### EXERCISE DESCRIPTION
Keep every word of the listing and drop the images when you write it out.

(EXTRACTED RECORDS)

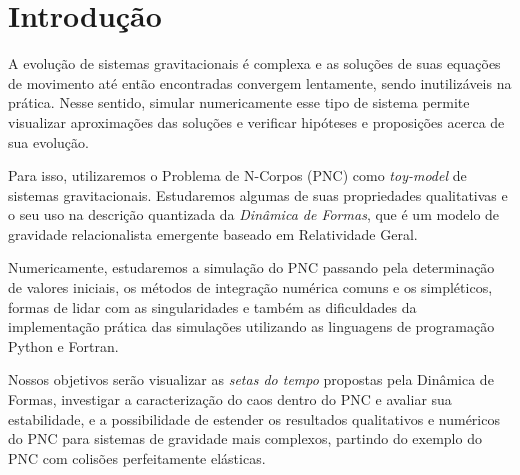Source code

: 
\section{Introdução}
\label{sec:introducao}

A evolução de sistemas gravitacionais é complexa e as soluções de suas equações de movimento até então encontradas convergem lentamente, sendo inutilizáveis na prática. Nesse sentido, simular numericamente esse tipo de sistema permite visualizar aproximações das soluções e verificar hipóteses e proposições acerca de sua evolução.

Para isso, utilizaremos o Problema de N-Corpos (PNC) como \textit{toy-model} de sistemas gravitacionais. Estudaremos algumas de suas propriedades qualitativas e o seu uso na descrição quantizada da \textit{Dinâmica de Formas}, que é um modelo de gravidade relacionalista emergente baseado em Relatividade Geral. 

Numericamente, estudaremos a simulação do PNC passando pela determinação de valores iniciais, os métodos de integração numérica comuns e os simpléticos, formas de lidar com as singularidades e também as dificuldades da implementação prática das simulações utilizando as linguagens de programação Python e Fortran.

Nossos objetivos serão visualizar as \textit{setas do tempo} propostas pela Dinâmica de Formas, investigar a caracterização do caos dentro do PNC e avaliar sua estabilidade, e a possibilidade de estender os resultados qualitativos e numéricos do PNC para sistemas de gravidade mais complexos, partindo do exemplo do PNC com colisões perfeitamente elásticas.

(End EXTRACTED RECORDS)

### ANSWER TO THIS PROBLEM
Source code

: 
\section{Introdução}
\label{sec:introducao}

A evolução de sistemas gravitacionais é complexa e as soluções de suas equações de movimento até então encontradas convergem lentamente, sendo inutilizáveis na prática. Nesse sentido, simular numericamente esse tipo de sistema permite visualizar aproximações das soluções e verificar hipóteses e proposições acerca de sua evolução.

Para isso, utilizaremos o Problema de N-Corpos (PNC) como \textit{toy-model} de sistemas gravitacionais. Estudaremos algumas de suas propriedades qualitativas e o seu uso na descrição quantizada da \textit{Dinâmica de Formas}, que é um modelo de gravidade relacionalista emergente baseado em Relatividade Geral. 

Numericamente, estudaremos a simulação do PNC passando pela determinação de valores iniciais, os métodos de integração numérica comuns e os simpléticos, formas de lidar com as singularidades e também as dificuldades da implementação prática das simulações utilizando as linguagens de programação Python e Fortran.

Nossos objetivos serão visualizar as \textit{setas do tempo} propostas pela Dinâmica de Formas, investigar a caracterização do caos dentro do PNC e avaliar sua estabilidade, e a possibilidade de estender os resultados qualitativos e numéricos do PNC para sistemas de gravidade mais complexos, partindo do exemplo do PNC com colisões perfeitamente elásticas.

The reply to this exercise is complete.